• Excerpts from a dataset:
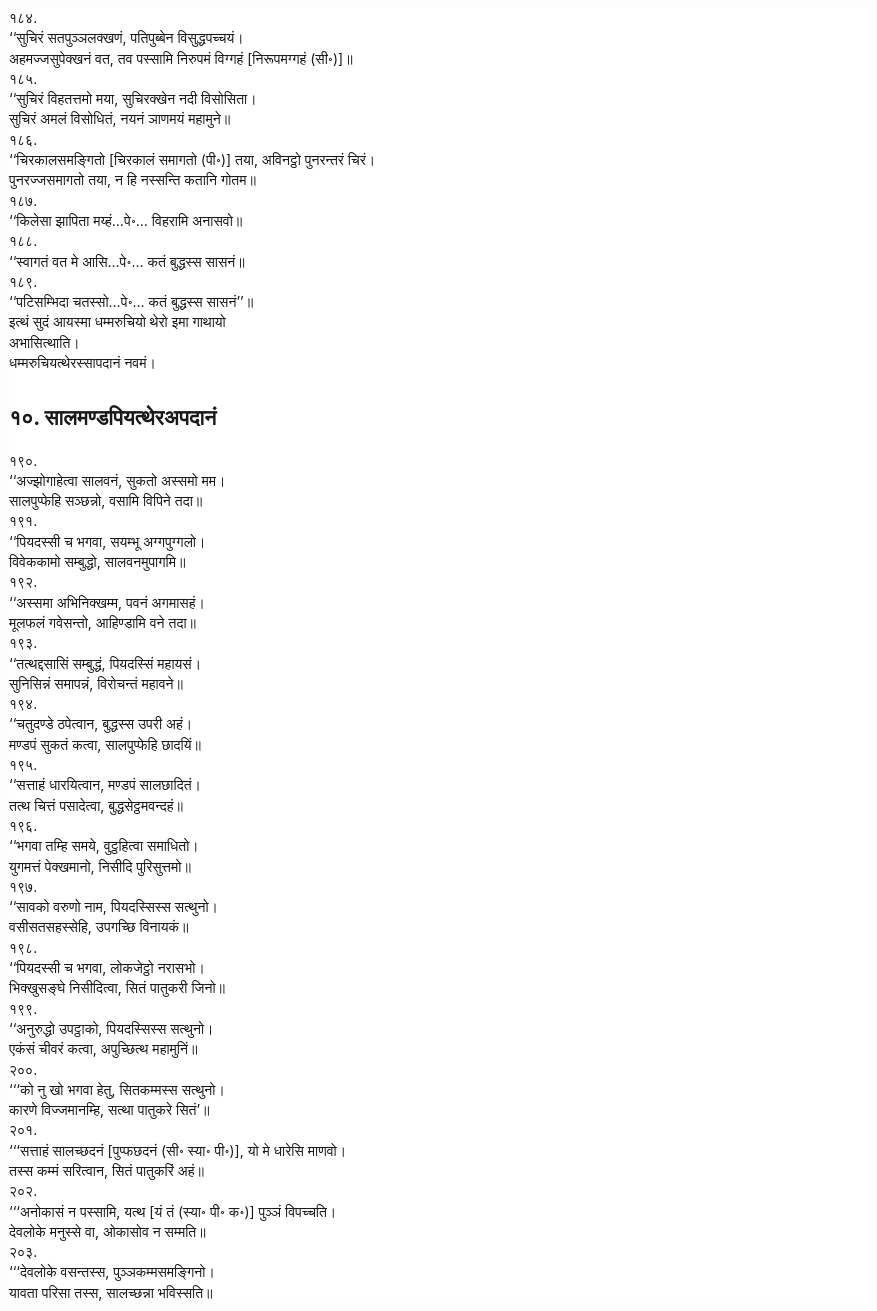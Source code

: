 १८४.  
‘‘सुचिरं सतपुञ्ञलक्खणं, पतिपुब्बेन विसुद्धपच्चयं।  
अहमज्जसुपेक्खनं वत, तव पस्सामि निरुपमं विग्गहं [निरूपमग्गहं (सी॰)]॥  
१८५.  
‘‘सुचिरं विहतत्तमो मया, सुचिरक्खेन नदी विसोसिता।  
सुचिरं अमलं विसोधितं, नयनं ञाणमयं महामुने॥  
१८६.  
‘‘चिरकालसमङ्गितो [चिरकालं समागतो (पी॰)] तया, अविनट्ठो पुनरन्तरं चिरं।  
पुनरज्जसमागतो तया, न हि नस्सन्ति कतानि गोतम॥  
१८७.  
‘‘किलेसा झापिता मय्हं…पे॰… विहरामि अनासवो॥  
१८८.  
‘‘स्वागतं वत मे आसि…पे॰… कतं बुद्धस्स सासनं॥  
१८९.  
‘‘पटिसम्भिदा चतस्सो…पे॰… कतं बुद्धस्स सासनं’’॥  
इत्थं सुदं आयस्मा धम्मरुचियो थेरो इमा गाथायो  
अभासित्थाति।  
धम्मरुचियत्थेरस्सापदानं नवमं।  


## १०. सालमण्डपियत्थेरअपदानं

१९०.  
‘‘अज्झोगाहेत्वा सालवनं, सुकतो अस्समो मम।  
सालपुप्फेहि सञ्छन्नो, वसामि विपिने तदा॥  
१९१.  
‘‘पियदस्सी च भगवा, सयम्भू अग्गपुग्गलो।  
विवेककामो सम्बुद्धो, सालवनमुपागमि॥  
१९२.  
‘‘अस्समा अभिनिक्खम्म, पवनं अगमासहं।  
मूलफलं गवेसन्तो, आहिण्डामि वने तदा॥  
१९३.  
‘‘तत्थद्दसासिं सम्बुद्धं, पियदस्सिं महायसं।  
सुनिसिन्नं समापन्नं, विरोचन्तं महावने॥  
१९४.  
‘‘चतुदण्डे ठपेत्वान, बुद्धस्स उपरी अहं।  
मण्डपं सुकतं कत्वा, सालपुप्फेहि छादयिं॥  
१९५.  
‘‘सत्ताहं धारयित्वान, मण्डपं सालछादितं।  
तत्थ चित्तं पसादेत्वा, बुद्धसेट्ठमवन्दहं॥  
१९६.  
‘‘भगवा तम्हि समये, वुट्ठहित्वा समाधितो।  
युगमत्तं पेक्खमानो, निसीदि पुरिसुत्तमो॥  
१९७.  
‘‘सावको वरुणो नाम, पियदस्सिस्स सत्थुनो।  
वसीसतसहस्सेहि, उपगच्छि विनायकं॥  
१९८.  
‘‘पियदस्सी च भगवा, लोकजेट्ठो नरासभो।  
भिक्खुसङ्घे निसीदित्वा, सितं पातुकरी जिनो॥  
१९९.  
‘‘अनुरुद्धो उपट्ठाको, पियदस्सिस्स सत्थुनो।  
एकंसं चीवरं कत्वा, अपुच्छित्थ महामुनिं॥  
२००.  
‘‘‘को नु खो भगवा हेतु, सितकम्मस्स सत्थुनो।  
कारणे विज्जमानम्हि, सत्था पातुकरे सितं’॥  
२०१.  
‘‘‘सत्ताहं सालच्छदनं [पुप्फछदनं (सी॰ स्या॰ पी॰)], यो मे धारेसि माणवो।  
तस्स कम्मं सरित्वान, सितं पातुकरिं अहं॥  
२०२.  
‘‘‘अनोकासं न पस्सामि, यत्थ [यं तं (स्या॰ पी॰ क॰)] पुञ्ञं विपच्चति।  
देवलोके मनुस्से वा, ओकासोव न सम्मति॥  
२०३.  
‘‘‘देवलोके वसन्तस्स, पुञ्ञकम्मसमङ्गिनो।  
यावता परिसा तस्स, सालच्छन्ना भविस्सति॥  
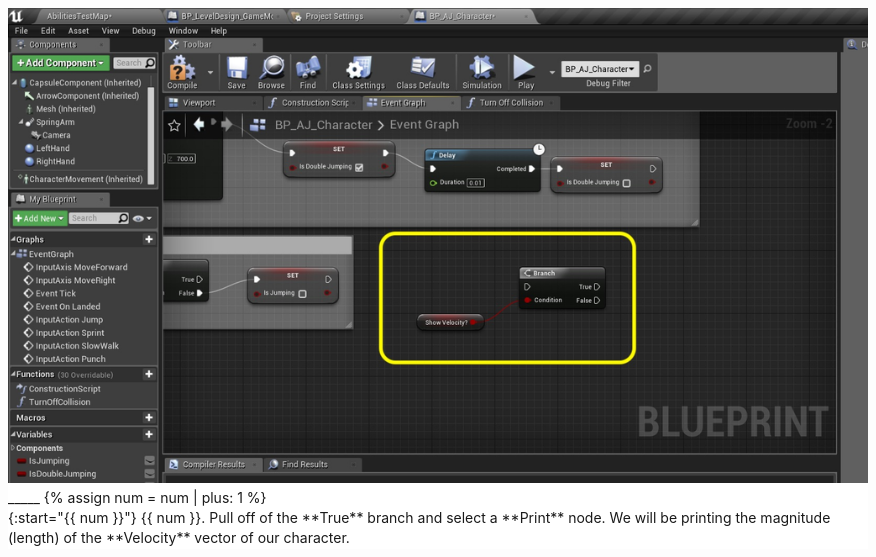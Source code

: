 <img src="images/AddBranchToVelocity.jpg"  class= "img-fluid"  alt="Create new sprite with button">  
</div>
</div>
_____ 
{% assign num = num | plus: 1 %}
<div class = "row">
<div class="col-12 col-lg-4 col align-self-center">
<div markdown = "1">
{:start="{{ num }}"}
{{ num }}. Pull off of the **True** branch and select a **Print** node.  We will be printing the magnitude (length) of the **Velocity** vector of our character.
</div>
</div>
<div class="col-12 col-lg-8">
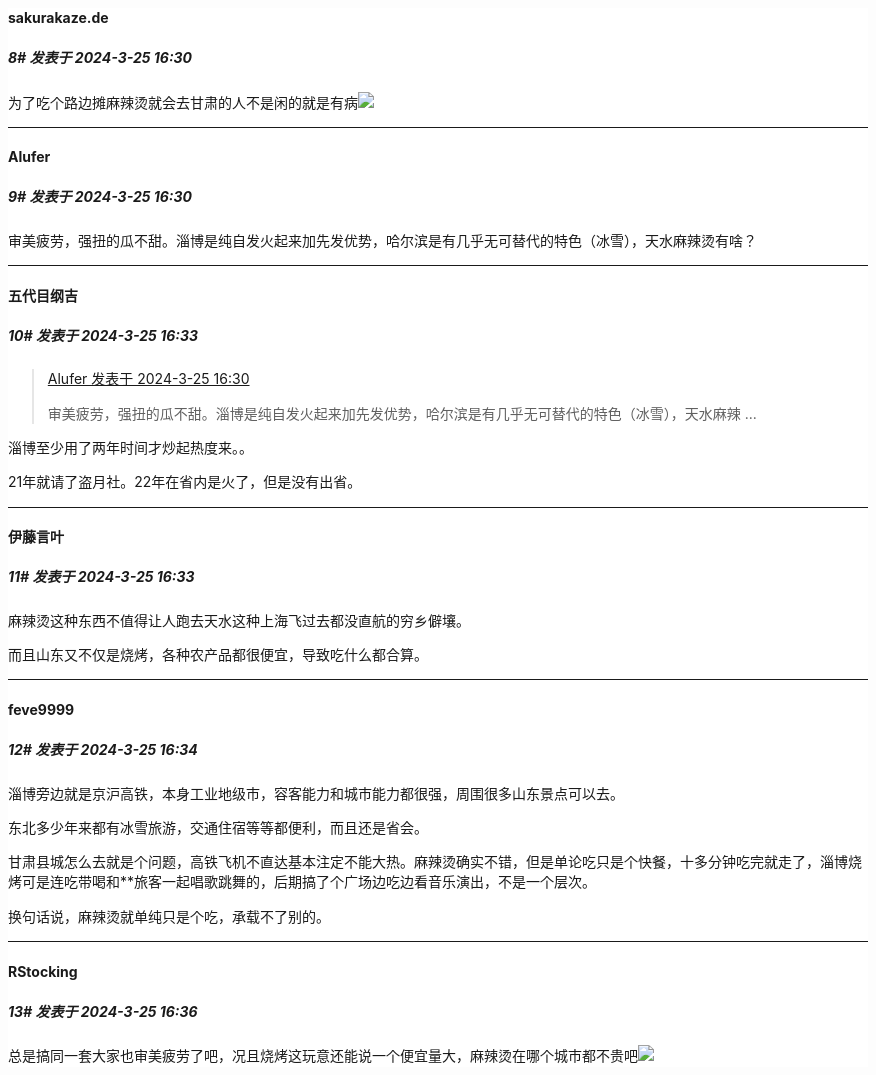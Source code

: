 ####  sakurakaze.de  
##### 8#       发表于 2024-3-25 16:30

为了吃个路边摊麻辣烫就会去甘肃的人不是闲的就是有病<img src="https://static.saraba1st.com/image/smiley/face2017/001.png" referrerpolicy="no-referrer">

*****

####  Alufer  
##### 9#       发表于 2024-3-25 16:30

审美疲劳，强扭的瓜不甜。淄博是纯自发火起来加先发优势，哈尔滨是有几乎无可替代的特色（冰雪），天水麻辣烫有啥？

*****

####  五代目纲吉  
##### 10#       发表于 2024-3-25 16:33

<blockquote><a href="httphttps://bbs.saraba1st.com/2b/forum.php?mod=redirect&amp;goto=findpost&amp;pid=64371937&amp;ptid=2177012" target="_blank">Alufer 发表于 2024-3-25 16:30</a>

审美疲劳，强扭的瓜不甜。淄博是纯自发火起来加先发优势，哈尔滨是有几乎无可替代的特色（冰雪），天水麻辣 ...</blockquote>
淄博至少用了两年时间才炒起热度来。。

21年就请了盗月社。22年在省内是火了，但是没有出省。

*****

####  伊藤言叶  
##### 11#       发表于 2024-3-25 16:33

麻辣烫这种东西不值得让人跑去天水这种上海飞过去都没直航的穷乡僻壤。

而且山东又不仅是烧烤，各种农产品都很便宜，导致吃什么都合算。

*****

####  feve9999  
##### 12#       发表于 2024-3-25 16:34

淄博旁边就是京沪高铁，本身工业地级市，容客能力和城市能力都很强，周围很多山东景点可以去。

东北多少年来都有冰雪旅游，交通住宿等等都便利，而且还是省会。

甘肃县城怎么去就是个问题，高铁飞机不直达基本注定不能大热。麻辣烫确实不错，但是单论吃只是个快餐，十多分钟吃完就走了，淄博烧烤可是连吃带喝和**旅客一起唱歌跳舞的，后期搞了个广场边吃边看音乐演出，不是一个层次。

换句话说，麻辣烫就单纯只是个吃，承载不了别的。

*****

####  RStocking  
##### 13#       发表于 2024-3-25 16:36

总是搞同一套大家也审美疲劳了吧，况且烧烤这玩意还能说一个便宜量大，麻辣烫在哪个城市都不贵吧<img src="https://static.saraba1st.com/image/smiley/face2017/067.png" referrerpolicy="no-referrer">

• About this exercise:
A complete and exact copy of the records is required. Exclude the pictures.

• Response area:
Source code

: १८४.  
‘‘सुचिरं सतपुञ्ञलक्खणं, पतिपुब्बेन विसुद्धपच्चयं।  
अहमज्जसुपेक्खनं वत, तव पस्सामि निरुपमं विग्गहं [निरूपमग्गहं (सी॰)]॥  
१८५.  
‘‘सुचिरं विहतत्तमो मया, सुचिरक्खेन नदी विसोसिता।  
सुचिरं अमलं विसोधितं, नयनं ञाणमयं महामुने॥  
१८६.  
‘‘चिरकालसमङ्गितो [चिरकालं समागतो (पी॰)] तया, अविनट्ठो पुनरन्तरं चिरं।  
पुनरज्जसमागतो तया, न हि नस्सन्ति कतानि गोतम॥  
१८७.  
‘‘किलेसा झापिता मय्हं…पे॰… विहरामि अनासवो॥  
१८८.  
‘‘स्वागतं वत मे आसि…पे॰… कतं बुद्धस्स सासनं॥  
१८९.  
‘‘पटिसम्भिदा चतस्सो…पे॰… कतं बुद्धस्स सासनं’’॥  
इत्थं सुदं आयस्मा धम्मरुचियो थेरो इमा गाथायो  
अभासित्थाति।  
धम्मरुचियत्थेरस्सापदानं नवमं।  


## १०. सालमण्डपियत्थेरअपदानं

१९०.  
‘‘अज्झोगाहेत्वा सालवनं, सुकतो अस्समो मम।  
सालपुप्फेहि सञ्छन्नो, वसामि विपिने तदा॥  
१९१.  
‘‘पियदस्सी च भगवा, सयम्भू अग्गपुग्गलो।  
विवेककामो सम्बुद्धो, सालवनमुपागमि॥  
१९२.  
‘‘अस्समा अभिनिक्खम्म, पवनं अगमासहं।  
मूलफलं गवेसन्तो, आहिण्डामि वने तदा॥  
१९३.  
‘‘तत्थद्दसासिं सम्बुद्धं, पियदस्सिं महायसं।  
सुनिसिन्नं समापन्नं, विरोचन्तं महावने॥  
१९४.  
‘‘चतुदण्डे ठपेत्वान, बुद्धस्स उपरी अहं।  
मण्डपं सुकतं कत्वा, सालपुप्फेहि छादयिं॥  
१९५.  
‘‘सत्ताहं धारयित्वान, मण्डपं सालछादितं।  
तत्थ चित्तं पसादेत्वा, बुद्धसेट्ठमवन्दहं॥  
१९६.  
‘‘भगवा तम्हि समये, वुट्ठहित्वा समाधितो।  
युगमत्तं पेक्खमानो, निसीदि पुरिसुत्तमो॥  
१९७.  
‘‘सावको वरुणो नाम, पियदस्सिस्स सत्थुनो।  
वसीसतसहस्सेहि, उपगच्छि विनायकं॥  
१९८.  
‘‘पियदस्सी च भगवा, लोकजेट्ठो नरासभो।  
भिक्खुसङ्घे निसीदित्वा, सितं पातुकरी जिनो॥  
१९९.  
‘‘अनुरुद्धो उपट्ठाको, पियदस्सिस्स सत्थुनो।  
एकंसं चीवरं कत्वा, अपुच्छित्थ महामुनिं॥  
२००.  
‘‘‘को नु खो भगवा हेतु, सितकम्मस्स सत्थुनो।  
कारणे विज्जमानम्हि, सत्था पातुकरे सितं’॥  
२०१.  
‘‘‘सत्ताहं सालच्छदनं [पुप्फछदनं (सी॰ स्या॰ पी॰)], यो मे धारेसि माणवो।  
तस्स कम्मं सरित्वान, सितं पातुकरिं अहं॥  
२०२.  
‘‘‘अनोकासं न पस्सामि, यत्थ [यं तं (स्या॰ पी॰ क॰)] पुञ्ञं विपच्चति।  
देवलोके मनुस्से वा, ओकासोव न सम्मति॥  
२०३.  
‘‘‘देवलोके वसन्तस्स, पुञ्ञकम्मसमङ्गिनो।  
यावता परिसा तस्स, सालच्छन्ना भविस्सति॥  
Source code

: <img src="images/AddBranchToVelocity.jpg"  class= "img-fluid"  alt="Create new sprite with button">  
</div>
</div>
_____ 
{% assign num = num | plus: 1 %}
<div class = "row">
<div class="col-12 col-lg-4 col align-self-center">
<div markdown = "1">
{:start="{{ num }}"}
{{ num }}. Pull off of the **True** branch and select a **Print** node.  We will be printing the magnitude (length) of the **Velocity** vector of our character.
</div>
</div>
<div class="col-12 col-lg-8">
Source code

: ####  sakurakaze.de  
##### 8#       发表于 2024-3-25 16:30

为了吃个路边摊麻辣烫就会去甘肃的人不是闲的就是有病<img src="https://static.saraba1st.com/image/smiley/face2017/001.png" referrerpolicy="no-referrer">

*****

####  Alufer  
##### 9#       发表于 2024-3-25 16:30

审美疲劳，强扭的瓜不甜。淄博是纯自发火起来加先发优势，哈尔滨是有几乎无可替代的特色（冰雪），天水麻辣烫有啥？

*****

####  五代目纲吉  
##### 10#       发表于 2024-3-25 16:33

<blockquote><a href="httphttps://bbs.saraba1st.com/2b/forum.php?mod=redirect&amp;goto=findpost&amp;pid=64371937&amp;ptid=2177012" target="_blank">Alufer 发表于 2024-3-25 16:30</a>

审美疲劳，强扭的瓜不甜。淄博是纯自发火起来加先发优势，哈尔滨是有几乎无可替代的特色（冰雪），天水麻辣 ...</blockquote>
淄博至少用了两年时间才炒起热度来。。

21年就请了盗月社。22年在省内是火了，但是没有出省。

*****

####  伊藤言叶  
##### 11#       发表于 2024-3-25 16:33

麻辣烫这种东西不值得让人跑去天水这种上海飞过去都没直航的穷乡僻壤。

而且山东又不仅是烧烤，各种农产品都很便宜，导致吃什么都合算。

*****

####  feve9999  
##### 12#       发表于 2024-3-25 16:34

淄博旁边就是京沪高铁，本身工业地级市，容客能力和城市能力都很强，周围很多山东景点可以去。

东北多少年来都有冰雪旅游，交通住宿等等都便利，而且还是省会。

甘肃县城怎么去就是个问题，高铁飞机不直达基本注定不能大热。麻辣烫确实不错，但是单论吃只是个快餐，十多分钟吃完就走了，淄博烧烤可是连吃带喝和**旅客一起唱歌跳舞的，后期搞了个广场边吃边看音乐演出，不是一个层次。

换句话说，麻辣烫就单纯只是个吃，承载不了别的。

*****

####  RStocking  
##### 13#       发表于 2024-3-25 16:36

总是搞同一套大家也审美疲劳了吧，况且烧烤这玩意还能说一个便宜量大，麻辣烫在哪个城市都不贵吧<img src="https://static.saraba1st.com/image/smiley/face2017/067.png" referrerpolicy="no-referrer">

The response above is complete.